About the only thing you don't multiply is the yeast. All the rest really do take 6 times as much.


----------



## RkyMtnWine (Jan 15, 2009)

Thanks appleman... got my hands on 15# of fresh blueberries... got to put them to good use... looking to make a full bodied batch.


----------



## grapeman (Jan 15, 2009)

Where did you find fresh blueberries this time of year? SOund good.


----------



## RkyMtnWine (Jan 15, 2009)

well, fresh blueberries.. Bleuets from Santiago, Chile. Maybe not so fresh




... but they looked and tasted good.Got them at local grocery. $1.88 for 11oz.


----------



## RkyMtnWine (Jan 23, 2009)

Prepared the primary.. ended up with 17# of blueberries for th 6 gallon batch.. used 10# of invert sugar and 2# of raw wildflower honey. Also added 2 ripe bananas. Acidity right now is .45%... will adjust that to .6% before i add the yeast.. sg is 1.091. Not sure which yeast i should use since i added the honey.. see quite a few options in the forum.
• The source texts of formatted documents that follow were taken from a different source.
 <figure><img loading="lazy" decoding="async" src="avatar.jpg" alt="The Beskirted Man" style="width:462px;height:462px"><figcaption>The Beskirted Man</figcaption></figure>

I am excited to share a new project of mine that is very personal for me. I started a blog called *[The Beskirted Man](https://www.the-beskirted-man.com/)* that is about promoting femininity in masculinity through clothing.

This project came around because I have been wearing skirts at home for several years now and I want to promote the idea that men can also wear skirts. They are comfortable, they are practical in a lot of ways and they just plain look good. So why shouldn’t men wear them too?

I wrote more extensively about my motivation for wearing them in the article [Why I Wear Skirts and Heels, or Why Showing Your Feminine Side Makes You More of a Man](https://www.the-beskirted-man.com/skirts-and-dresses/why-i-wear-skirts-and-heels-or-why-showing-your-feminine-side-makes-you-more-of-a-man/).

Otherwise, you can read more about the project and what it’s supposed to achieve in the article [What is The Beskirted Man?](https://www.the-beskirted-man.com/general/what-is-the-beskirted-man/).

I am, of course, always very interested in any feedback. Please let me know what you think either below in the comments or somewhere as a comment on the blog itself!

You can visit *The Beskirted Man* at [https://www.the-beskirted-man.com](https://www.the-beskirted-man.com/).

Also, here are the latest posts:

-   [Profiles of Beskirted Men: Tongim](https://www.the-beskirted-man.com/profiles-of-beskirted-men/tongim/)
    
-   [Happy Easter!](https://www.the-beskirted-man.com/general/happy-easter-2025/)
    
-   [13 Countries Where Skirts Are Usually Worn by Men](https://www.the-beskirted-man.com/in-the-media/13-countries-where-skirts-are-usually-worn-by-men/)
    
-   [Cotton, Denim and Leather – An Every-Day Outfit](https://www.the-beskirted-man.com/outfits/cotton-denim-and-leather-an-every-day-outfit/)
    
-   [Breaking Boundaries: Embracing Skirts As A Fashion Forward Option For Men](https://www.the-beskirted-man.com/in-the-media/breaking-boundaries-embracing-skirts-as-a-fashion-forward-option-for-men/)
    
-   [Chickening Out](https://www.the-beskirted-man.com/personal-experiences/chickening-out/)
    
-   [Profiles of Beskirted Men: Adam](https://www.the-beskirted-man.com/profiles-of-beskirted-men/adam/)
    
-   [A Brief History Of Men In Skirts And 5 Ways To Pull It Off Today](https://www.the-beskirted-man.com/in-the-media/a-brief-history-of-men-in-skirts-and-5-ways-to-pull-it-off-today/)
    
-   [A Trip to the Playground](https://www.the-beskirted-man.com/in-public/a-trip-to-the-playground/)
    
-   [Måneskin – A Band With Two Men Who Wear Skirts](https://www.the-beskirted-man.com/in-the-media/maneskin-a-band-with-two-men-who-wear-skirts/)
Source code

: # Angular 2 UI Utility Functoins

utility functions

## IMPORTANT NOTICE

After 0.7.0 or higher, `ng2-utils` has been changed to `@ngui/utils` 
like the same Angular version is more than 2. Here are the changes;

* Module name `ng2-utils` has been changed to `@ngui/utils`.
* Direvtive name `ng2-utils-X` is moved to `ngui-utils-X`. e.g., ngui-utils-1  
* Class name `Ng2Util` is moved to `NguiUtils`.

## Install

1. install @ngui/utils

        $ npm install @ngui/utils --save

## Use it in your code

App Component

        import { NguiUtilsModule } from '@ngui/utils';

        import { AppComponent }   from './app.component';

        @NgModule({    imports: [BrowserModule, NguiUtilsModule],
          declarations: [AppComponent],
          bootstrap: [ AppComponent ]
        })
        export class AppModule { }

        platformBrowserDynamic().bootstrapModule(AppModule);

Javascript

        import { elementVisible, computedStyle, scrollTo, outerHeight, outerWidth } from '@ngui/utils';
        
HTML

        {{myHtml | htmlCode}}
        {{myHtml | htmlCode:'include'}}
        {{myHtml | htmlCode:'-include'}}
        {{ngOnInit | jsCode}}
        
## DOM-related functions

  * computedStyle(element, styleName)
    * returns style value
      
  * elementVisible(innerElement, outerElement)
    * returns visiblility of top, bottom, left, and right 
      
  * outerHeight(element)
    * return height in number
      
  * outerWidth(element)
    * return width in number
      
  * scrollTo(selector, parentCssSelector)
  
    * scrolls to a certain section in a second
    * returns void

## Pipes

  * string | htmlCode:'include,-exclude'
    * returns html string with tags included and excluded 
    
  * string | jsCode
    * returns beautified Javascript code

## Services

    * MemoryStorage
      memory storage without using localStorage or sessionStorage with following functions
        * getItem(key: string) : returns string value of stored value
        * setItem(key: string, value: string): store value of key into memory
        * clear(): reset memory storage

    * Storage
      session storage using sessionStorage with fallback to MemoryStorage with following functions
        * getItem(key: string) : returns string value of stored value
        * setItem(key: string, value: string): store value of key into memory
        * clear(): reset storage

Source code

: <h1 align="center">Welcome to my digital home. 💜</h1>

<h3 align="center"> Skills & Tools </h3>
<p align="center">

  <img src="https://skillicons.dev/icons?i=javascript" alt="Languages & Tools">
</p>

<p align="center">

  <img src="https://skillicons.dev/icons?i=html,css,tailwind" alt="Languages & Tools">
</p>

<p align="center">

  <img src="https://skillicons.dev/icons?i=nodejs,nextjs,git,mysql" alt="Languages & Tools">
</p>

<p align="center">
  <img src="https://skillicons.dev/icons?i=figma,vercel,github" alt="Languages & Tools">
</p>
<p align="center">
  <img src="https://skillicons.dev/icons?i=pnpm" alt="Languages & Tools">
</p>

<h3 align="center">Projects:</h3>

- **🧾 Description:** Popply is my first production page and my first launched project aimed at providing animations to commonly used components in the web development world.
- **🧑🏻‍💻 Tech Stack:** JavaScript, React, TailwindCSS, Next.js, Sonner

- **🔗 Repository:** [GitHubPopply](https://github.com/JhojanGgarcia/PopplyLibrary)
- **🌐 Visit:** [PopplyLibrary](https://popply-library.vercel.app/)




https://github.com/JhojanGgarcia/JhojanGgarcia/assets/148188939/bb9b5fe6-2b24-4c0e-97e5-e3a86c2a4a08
This is what i have on hand.



Red Star Montrachet

Lalvin D47

Lalvin EC-1118

Lalvin RC-212

Lalvin 71B-1122

Any input on which one to use would be greatly appreciated.


----------



## grapeman (Jan 23, 2009)

I would use either the 212 or the 1122. I would lean towards the 71B-1122 myself.


----------



## RkyMtnWine (Jan 24, 2009)

thanks appleman.. followed your suggestion and used 1122. Prepared a yeast starter 5pm last night and piched it at 9pm. This morning i see its starting to do its job. Will be staging the energizer and nutrient.


----------



## uavwmn (Jan 24, 2009)

Ok, 5# 4#. What does the "#" mean? Bags? Numbers?


----------



## RkyMtnWine (Jan 24, 2009)

pounds.


----------



## uavwmn (Jan 24, 2009)

Thanks Rocky.


----------



## RkyMtnWine (Jan 24, 2009)

your welcome uavwmn. Had fun getting this recipe together.. did internet search on blueberry recipes.. compliled about 20.. tossed out about 10 of those because they were so off the wall... did a comparison of all the rest and used an average for the ingredients.. only deviation was using the 2# of Honey. Think i will take pics and post this in the recipe section.


----------



## uavwmn (Jan 24, 2009)

RkyMtnWine, change 99, going to do the strawberry wine recipe that BDKS is currently making. It is a 1 gal recipe and seems clear cut to me. Your blueberry wine sounds delicious!!! If the strawberry turns out decent I will try the blueberry.


Thanks for the help.


----------



## RkyMtnWine (Jan 24, 2009)

strawberry was my first wine... bottled that November 08. tastes a little on the flat side.. did not have acid test kit at the time so was relying on the recipe. Hopefully aging will help.


----------



## RkyMtnWine (Jan 25, 2009)

Looks like I am trying to make a 7 gallon batch with 6 gallon recipe.. Dummy me, when topping up to the 6 gallon mark.. dont forget to leave room for the pulp bag.. This is the blueberry batch.

<DIV =mediaContainer>


----------



## uavwmn (Jan 25, 2009)

RkyMtnWine, I do not have an acid test kit either. Should I get one?


----------



## RkyMtnWine (Jan 25, 2009)

absolutely.... i have one now... wish i had it from the beginning... George has those and quite reasonable. You need to know where your at on your acidity... also good idea to get the ph accuvin test strips.. easy to use.


----------



## uavwmn (Jan 25, 2009)

Rky, ok, good to know. Will order those today.


----------